Mediterranean vegetable casserole

1
Points® value
Total Time
1 hr 48 min
Prep
18 min
Cook
1 hr 30 min
Serves
6
Difficulty
Easy
A glorious assortment of vegetables are roasted, then layered with fresh herbs and baked until bubbly and golden brown in this hearty vegetarian casserole. This colorful entrée uses many of summer’s favorite vegetables—tomatoes, eggplant, summer squash, zucchini, and red bell peppers—to create a flavor that is unrivaled at the peak of the season. For the summer squash and zucchini, choose small- to medium-sized vegetables for the best flavor. For the eggplant, look for ones that are heavy for their size and that have smooth, shiny skin that is free of soft spots and blemishes. Add a dash of red pepper flakes if you’d like to add a little heat.

Ingredients

Uncooked eggplant

¾ pound(s), peeled and cut into 1⁄4 -inch slices

Olive oil

4 tsp

Uncooked yellow summer squash

1 large, cut into 1⁄4 -inch diagonal slices

Uncooked zucchini

1 medium, cut into 1⁄4 -inch diagonal slices

Red bell pepper

1 medium, seeded and cut into strips

Onion

1 medium, very thinly sliced

Garlic

3 clove(s), very thinly sliced

Tomato paste

¼ cup(s)

Water

½ cup(s)

Fresh parsley

2 Tbsp, fresh, finely chopped

Basil

2 Tbsp, fresh, finely chopped

Fresh thyme

2 tsp, fresh, finely chopped

Table salt

¼ tsp

Black pepper

¼ tsp, freshly ground

Tomato

1 medium, thinly sliced

Instructions

  1. Combine the eggplant and 1 teaspoon of the oil in a bowl.
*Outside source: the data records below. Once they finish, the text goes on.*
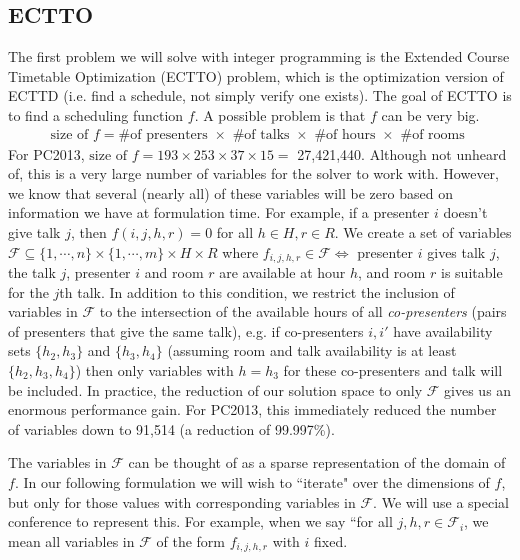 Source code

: \documentclass[]{article}
\theoremstyle{definition}
\theoremstyle{remark}
\numberwithin{equation}{section}
\begin{document}
\subsection{ECTTO}
The first problem we will solve with integer programming is the Extended Course Timetable Optimization (ECTTO) problem, which is the optimization version of ECTTD (i.e. find a schedule, not simply verify one exists). The goal of ECTTO is to find a scheduling function $f$. A possible problem is that $f$ can be very big.
\begin{gather*}
	\text{size of } f = \text{\# of presenters } \times \text{ \# of talks } \times \text{ \# of hours } \times \text{ \# of rooms }
\end{gather*}
For PC2013, $\text{size of } f = 193 \times 253 \times 37 \times 15 = $ 27,421,440. Although not unheard of, this is a very large number of variables for the solver to work with. However, we know that several (nearly all) of these variables will be zero based on information we have at formulation time. For example, if a presenter $i$ doesn't give talk $j$, then $f(i,j,h,r) = 0$ for all $h \in H, r \in R$. We create a set of variables $\mathcal F \subseteq \{1,\cdots,n\} \times \{1,\cdots,m\} \times H \times R$ where $f_{i,j,h,r} \in \mathcal F \iff $ presenter $i$ gives talk $j$, the talk $j$, presenter $i$ and room $r$ are available at hour $h$, and room $r$ is suitable for the $j$th talk. In addition to this condition, we restrict the inclusion of variables in $\mathcal F$ to the intersection of the available hours of all \emph{co-presenters} (pairs of presenters that give the same talk), e.g. if co-presenters $i,i'$ have availability sets $\{h_2,h_3\}$ and $\{h_3,h_4\}$ (assuming room and talk availability is at least $\{h_2, h_3, h_4\}$) then only variables with $h=h_3$ for these co-presenters and talk will be included. In practice, the reduction of our solution space to only $\mathcal F$ gives us an enormous performance gain. For PC2013, this immediately reduced the number of variables down to 91,514 (a reduction of 99.997\%).

The variables in $\mathcal F$ can be thought of as a sparse representation of the domain of $f$. In our following formulation we will wish to ``iterate" over the dimensions of $f$, but only for those values with corresponding variables in $\mathcal F$. We will use a special conference to represent this. For example, when we say ``for all $j,h,r \in \mathcal F_i$, we mean all variables in $\mathcal F$ of the form $f_{i,j,h,r}$ with $i$ fixed.
\end{document}
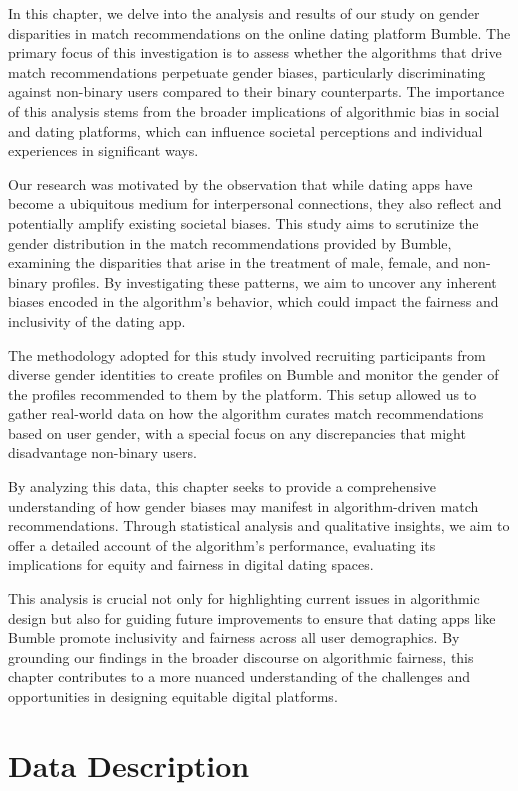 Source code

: In this chapter, we delve into the analysis and results of our study on gender disparities in match recommendations on the online dating platform Bumble. The primary focus of this investigation is to assess whether the algorithms that drive match recommendations perpetuate gender biases, particularly discriminating against non-binary users compared to their binary counterparts. The importance of this analysis stems from the broader implications of algorithmic bias in social and dating platforms, which can influence societal perceptions and individual experiences in significant ways.

Our research was motivated by the observation that while dating apps have become a ubiquitous medium for interpersonal connections, they also reflect and potentially amplify existing societal biases. This study aims to scrutinize the gender distribution in the match recommendations provided by Bumble, examining the disparities that arise in the treatment of male, female, and non-binary profiles. By investigating these patterns, we aim to uncover any inherent biases encoded in the algorithm's behavior, which could impact the fairness and inclusivity of the dating app.

The methodology adopted for this study involved recruiting participants from diverse gender identities to create profiles on Bumble and monitor the gender of the profiles recommended to them by the platform. This setup allowed us to gather real-world data on how the algorithm curates match recommendations based on user gender, with a special focus on any discrepancies that might disadvantage non-binary users.

By analyzing this data, this chapter seeks to provide a comprehensive understanding of how gender biases may manifest in algorithm-driven match recommendations. Through statistical analysis and qualitative insights, we aim to offer a detailed account of the algorithm’s performance, evaluating its implications for equity and fairness in digital dating spaces.

This analysis is crucial not only for highlighting current issues in algorithmic design but also for guiding future improvements to ensure that dating apps like Bumble promote inclusivity and fairness across all user demographics. By grounding our findings in the broader discourse on algorithmic fairness, this chapter contributes to a more nuanced understanding of the challenges and opportunities in designing equitable digital platforms.

\section{Data Description}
Transfer to a baking sheet and arrange in a single layer. Repeat, first with the squash and then with the zucchini, tossing each vegetable with 1 teaspoon of the oil and arranging in a single layer on the second baking sheet. Bake the vegetables for 12 minutes. Turn the vegetables over and bake 8 minutes. Remove vegetables from the oven and reduce the oven temperature to 350°F.
  2. Heat the remaining 1 teaspoon oil in a large nonstick skillet over medium heat. Add the bell pepper, onion, and garlic; cook, stirring frequently, until softened. Cover the skillet and cook, shaking the skillet occasionally, about 5 minutes.
  3. Combine the tomato paste and water in a small bowl. Combine the parsley, basil, thyme, salt, and pepper in another small bowl.
  4. Arrange half of the eggplant in the casserole and sprinkle with 1 teaspoon of the herbs. Continue layering with half of the tomato, half of the sautéed vegetables, and half of the squash and zucchini, sprinkling 1 teaspoon herbs between each layer. Repeat the layers, ending with the squash and zucchini. Pour the tomato-paste mixture over the top. Cover and bake until the vegetables are tender, 50 minutes. Uncover and bake until browned, about 15 minutes. Yields 3/4 cup per serving.